En voiture dans le Far West palestinien, où les colons font la loi
Récit d’un trajet en voiture au nord de la mer Morte, au gré des rencontres inopinées. Une seule contrainte: toujours accueillir l’autostoppeur. Attachez vos ceintures, ici, les bandits de grand chemin règnent en rois. Et ils n’aiment pas les plaques palestiniennes.
La vallée du Jourdain, du lac de Tibériade au nord de la mer Morte, s’étend sur près d’un tiers de la Cisjordanie. Parce qu’elle se situe presque intégralement en zone C, cette terre fertile est quasi exclusivement contrôlée par Israël. Les colons y poussent aussi vite que les dattes. Ils seraient environ 11’000 à avoir répondu à «la promesse divine», au mépris du droit international, et cohabitent avec quelque 65’000 Palestiniens.
Pour ce périple, nous adoptons une règle: accepter dans notre véhicule chaque autostoppeur croisé sur la route. En échange de quelques paroles et bribes de vie, relatées sur les cahots du chemin. Voici nos trois rencontres inopinées.
① Une vie de bête
La voiture s’immobilise, bloquée par un troupeau de moutons. Clopin-clopant, les bestiaux traversent la route 449, qui descend de la banlieue de Jérusalem Est à la vallée du Jourdain. On a déjà vu moutons plus vaillants. Derrière la fenêtre, à droite, une dizaine de cabanes en tôle se détachent d’une colline aride et caillouteuse. Là vit la communauté bédouine d’al-Mu’arrajat, installée dans la région depuis la fin des années 1960.

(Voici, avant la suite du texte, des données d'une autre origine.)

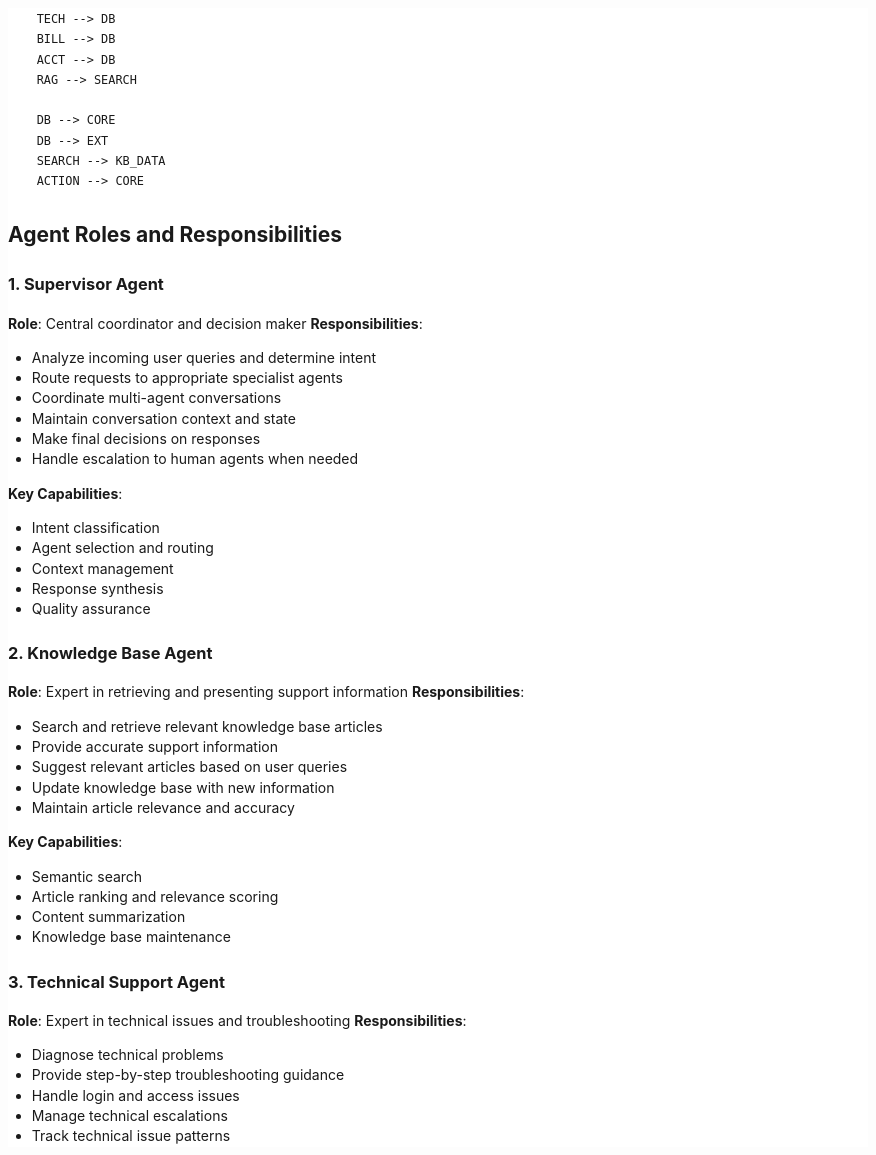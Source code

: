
 ```mermaid
    TECH --> DB
    BILL --> DB
    ACCT --> DB
    RAG --> SEARCH
    
    DB --> CORE
    DB --> EXT
    SEARCH --> KB_DATA
    ACTION --> CORE
```

## Agent Roles and Responsibilities

### 1. Supervisor Agent
**Role**: Central coordinator and decision maker
**Responsibilities**:
- Analyze incoming user queries and determine intent
- Route requests to appropriate specialist agents
- Coordinate multi-agent conversations
- Maintain conversation context and state
- Make final decisions on responses
- Handle escalation to human agents when needed

**Key Capabilities**:
- Intent classification
- Agent selection and routing
- Context management
- Response synthesis
- Quality assurance

### 2. Knowledge Base Agent
**Role**: Expert in retrieving and presenting support information
**Responsibilities**:
- Search and retrieve relevant knowledge base articles
- Provide accurate support information
- Suggest relevant articles based on user queries
- Update knowledge base with new information
- Maintain article relevance and accuracy

**Key Capabilities**:
- Semantic search
- Article ranking and relevance scoring
- Content summarization
- Knowledge base maintenance

### 3. Technical Support Agent
**Role**: Expert in technical issues and troubleshooting
**Responsibilities**:
- Diagnose technical problems
- Provide step-by-step troubleshooting guidance
- Handle login and access issues
- Manage technical escalations
- Track technical issue patterns
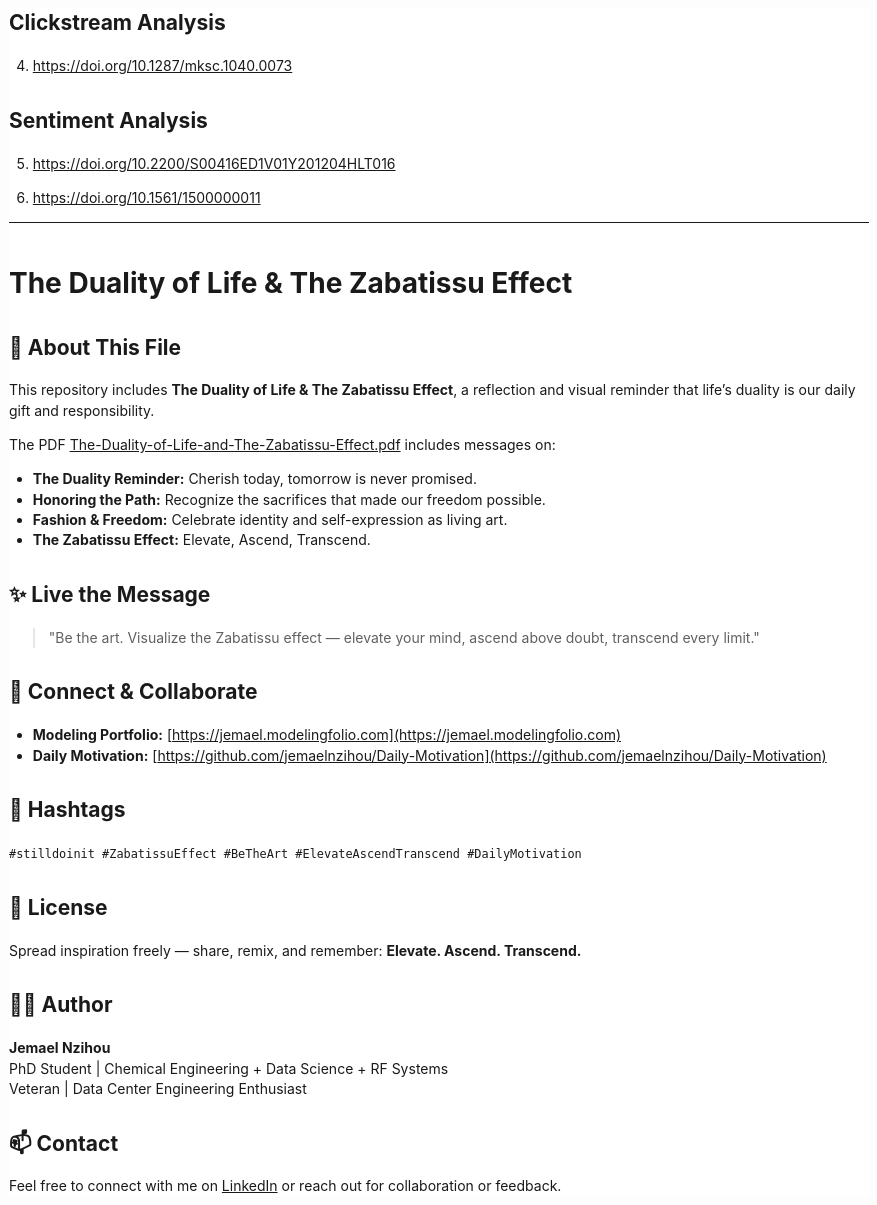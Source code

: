 ## Clickstream Analysis
  4. https://doi.org/10.1287/mksc.1040.0073
## Sentiment Analysis
  5. https://doi.org/10.2200/S00416ED1V01Y201204HLT016
  
  6. https://doi.org/10.1561/1500000011
  
---
# The Duality of Life & The Zabatissu Effect

## 📖 About This File

This repository includes **The Duality of Life & The Zabatissu Effect**, a reflection and visual reminder that life’s duality is our daily gift and responsibility.

The PDF [The-Duality-of-Life-and-The-Zabatissu-Effect.pdf](./The-Duality-of-Life-and-The-Zabatissu-Effect.pdf) includes messages on:

* **The Duality Reminder:** Cherish today, tomorrow is never promised.
* **Honoring the Path:** Recognize the sacrifices that made our freedom possible.
* **Fashion & Freedom:** Celebrate identity and self-expression as living art.
* **The Zabatissu Effect:** Elevate, Ascend, Transcend.

## ✨ Live the Message

> "Be the art. Visualize the Zabatissu effect — elevate your mind, ascend above doubt, transcend every limit."

## 📂 Connect & Collaborate

* **Modeling Portfolio:** [https://jemael.modelingfolio.com](https://jemael.modelingfolio.com)
* **Daily Motivation:** [https://github.com/jemaelnzihou/Daily-Motivation](https://github.com/jemaelnzihou/Daily-Motivation)

## 📌 Hashtags

`#stilldoinit #ZabatissuEffect #BeTheArt #ElevateAscendTranscend #DailyMotivation`

## 📑 License

Spread inspiration freely — share, remix, and remember: **Elevate. Ascend. Transcend.**

## 👨‍💻 Author

**Jemael Nzihou**  
PhD Student | Chemical Engineering + Data Science + RF Systems  
Veteran | Data Center Engineering Enthusiast  

## 📫 Contact

Feel free to connect with me on [LinkedIn](https://www.linkedin.com/in/jemaelnzihou/) or reach out for collaboration or feedback.
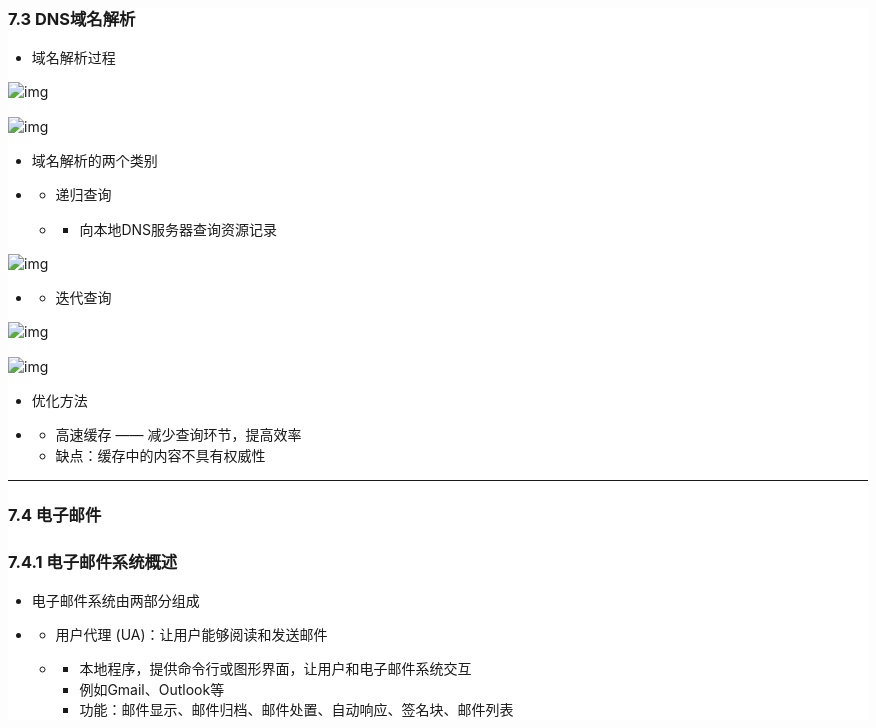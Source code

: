 

### 7.3 DNS域名解析

- 域名解析过程

![img](https://pic4.zhimg.com/80/v2-06f8e84cb80c8bebef8c5af97035c9ef_1440w.webp)




![img](https://pic3.zhimg.com/80/v2-591e4a23e26ce24de06d9b4da3495742_1440w.webp)





- 域名解析的两个类别

- - 递归查询

  - - 向本地DNS服务器查询资源记录

![img](https://pic4.zhimg.com/80/v2-e13bab0dd4b2760f743df449ad1ca797_1440w.webp)





- - 迭代查询

![img](https://pic3.zhimg.com/80/v2-24b85702d660422e4823a3b3917e520e_1440w.webp)




![img](https://pic3.zhimg.com/80/v2-d3aa5560c6ae81dbb6a39d1e671a2c4a_1440w.webp)







- 优化方法

- - 高速缓存 —— 减少查询环节，提高效率
  - 缺点：缓存中的内容不具有权威性



------



### 7.4 电子邮件

### 7.4.1 电子邮件系统概述

- 电子邮件系统由两部分组成

- - 用户代理 (UA)：让用户能够阅读和发送邮件

  - - 本地程序，提供命令行或图形界面，让用户和电子邮件系统交互
    - 例如Gmail、Outlook等
    - 功能：邮件显示、邮件归档、邮件处置、自动响应、签名块、邮件列表
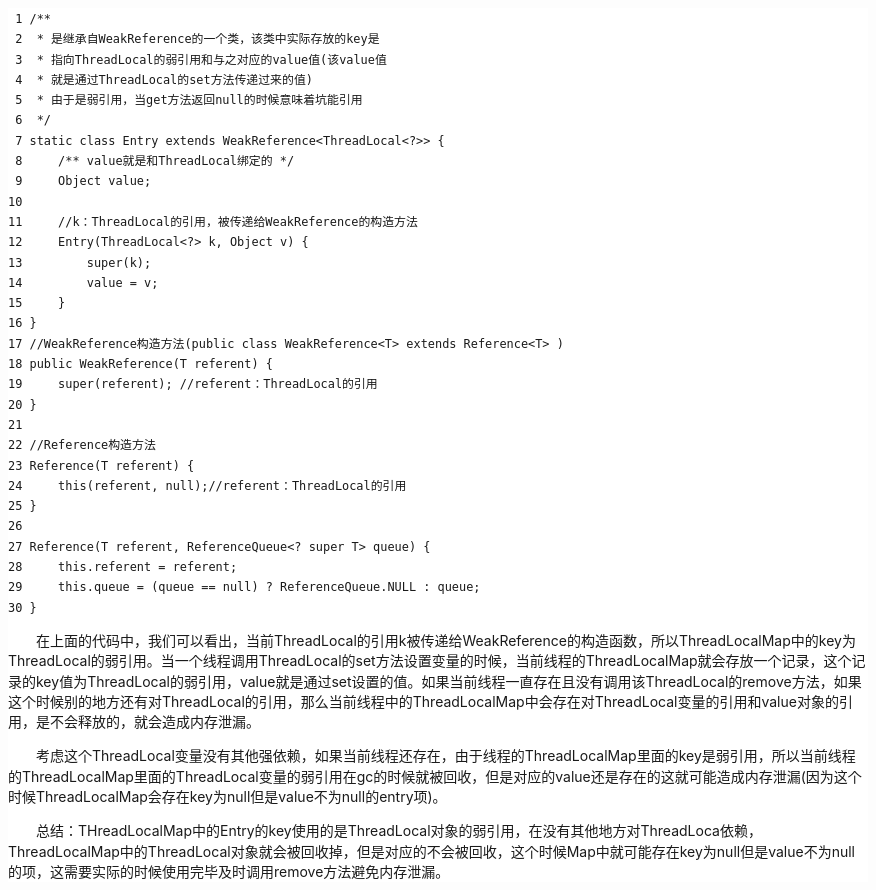 
```
 1 /**
 2  * 是继承自WeakReference的一个类，该类中实际存放的key是
 3  * 指向ThreadLocal的弱引用和与之对应的value值(该value值
 4  * 就是通过ThreadLocal的set方法传递过来的值)
 5  * 由于是弱引用，当get方法返回null的时候意味着坑能引用
 6  */
 7 static class Entry extends WeakReference<ThreadLocal<?>> {
 8     /** value就是和ThreadLocal绑定的 */
 9     Object value;
10 
11     //k：ThreadLocal的引用，被传递给WeakReference的构造方法
12     Entry(ThreadLocal<?> k, Object v) {
13         super(k);
14         value = v;
15     }
16 }
17 //WeakReference构造方法(public class WeakReference<T> extends Reference<T> )
18 public WeakReference(T referent) {
19     super(referent); //referent：ThreadLocal的引用
20 }
21 
22 //Reference构造方法     
23 Reference(T referent) {
24     this(referent, null);//referent：ThreadLocal的引用
25 }
26 
27 Reference(T referent, ReferenceQueue<? super T> queue) {
28     this.referent = referent;
29     this.queue = (queue == null) ? ReferenceQueue.NULL : queue;
30 }
```



　　在上面的代码中，我们可以看出，当前ThreadLocal的引用k被传递给WeakReference的构造函数，所以ThreadLocalMap中的key为ThreadLocal的弱引用。当一个线程调用ThreadLocal的set方法设置变量的时候，当前线程的ThreadLocalMap就会存放一个记录，这个记录的key值为ThreadLocal的弱引用，value就是通过set设置的值。如果当前线程一直存在且没有调用该ThreadLocal的remove方法，如果这个时候别的地方还有对ThreadLocal的引用，那么当前线程中的ThreadLocalMap中会存在对ThreadLocal变量的引用和value对象的引用，是不会释放的，就会造成内存泄漏。

　　考虑这个ThreadLocal变量没有其他强依赖，如果当前线程还存在，由于线程的ThreadLocalMap里面的key是弱引用，所以当前线程的ThreadLocalMap里面的ThreadLocal变量的弱引用在gc的时候就被回收，但是对应的value还是存在的这就可能造成内存泄漏(因为这个时候ThreadLocalMap会存在key为null但是value不为null的entry项)。

　　总结：THreadLocalMap中的Entry的key使用的是ThreadLocal对象的弱引用，在没有其他地方对ThreadLoca依赖，ThreadLocalMap中的ThreadLocal对象就会被回收掉，但是对应的不会被回收，这个时候Map中就可能存在key为null但是value不为null的项，这需要实际的时候使用完毕及时调用remove方法避免内存泄漏。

Apparaît le berger, un homme au visage buriné par le soleil, encadré par un keffieh blanc. Muhammed Khaled Mlehat a 70 ans, «40 moutons, une femme et pas d’enfants». Et pas de temps à perdre pour la parlotte, sous peine de voir son troupeau se risquer du mauvais côté de la colline. Une fois seulement que Lucien, le photographe, s’est dévoué pour garder les moutons à l’œil, il accepte d’échanger avec moi quelques minutes.
Salam Alaykoum. Comment allez-vous? Difficilement. Depuis 8 ou 9 mois, les colons se sont installés vraiment très près d’ici, je ne peux plus aller faire pâturer mes moutons de ce côté.
Du doigt, il désigne l’autre côté de la route. A quelques centaines de mètres, un petit campement coupe l’accès au pan de verdure qui se dresse sur le versant de la colline d’en face. Les collines alentour sont bien plus arides.
Combien sont-ils, les colons? Ils sont une petite dizaine installés dans ce campement, uniquement des hommes. Quand ils veulent s’en prendre à nous, ils appellent leurs amis des colonies d’à côté. Des fois, ils sont plusieurs dizaines.
Il ramasse un caillou au sol et l’envoie d’un côté du troupeau, pour dissuader les bêtes de s’approcher du campement des colons.
Quelle est la dernière fois où vous avez eu affaire à eux? Hier, ils sont venus vers moi alors que je surveillais mes bêtes et ils m’ont roué de coups.
Est-ce que vous avez un interlocuteur auprès de qui vous plaindre? Vous ne pouvez vous plaindre à personne sinon ils disent que vous les avez attaqués et vous vous retrouvez dans une situation encore plus difficile.
Comment faites-vous pour survivre? Je vends les petits pour la viande et avec les moutons adultes, je produis du lait et je fais du fromage.
Les moutons sont maigrelets. Certains boitent.
Sans herbe, qu’est-ce que vous pouvez leur donner à manger? Je suis obligé d’acheter du fourrage en ville. Je m’endette… Je dois vous laisser. Ma'asalama
Il apostrophe son troupeau avec des bruits de gorge rauques et s’en va le rejoindre en cahotant, comme ses bêtes.
② La palme de l’exploitation
Quelques minutes plus tard, deux jeunes Palestiniens apparaissent sur le bord de la route, le pouce levé. Alors que la voiture s’arrête le long de la glissière de sécurité, ils s’interrogent du regard. Oseront, oseront pas? Ils finissent par s’aventurer sur la banquette arrière. Pas vraiment le choix, il est 10 heures passées. Moussa, 19 ans, et Mohammed, 25 ans, sont en retard. Ils viennent de la même communauté bédouine que le berger, al-Mu’arrajat.
Où allez-vous? Travailler sur une exploitation de dattes.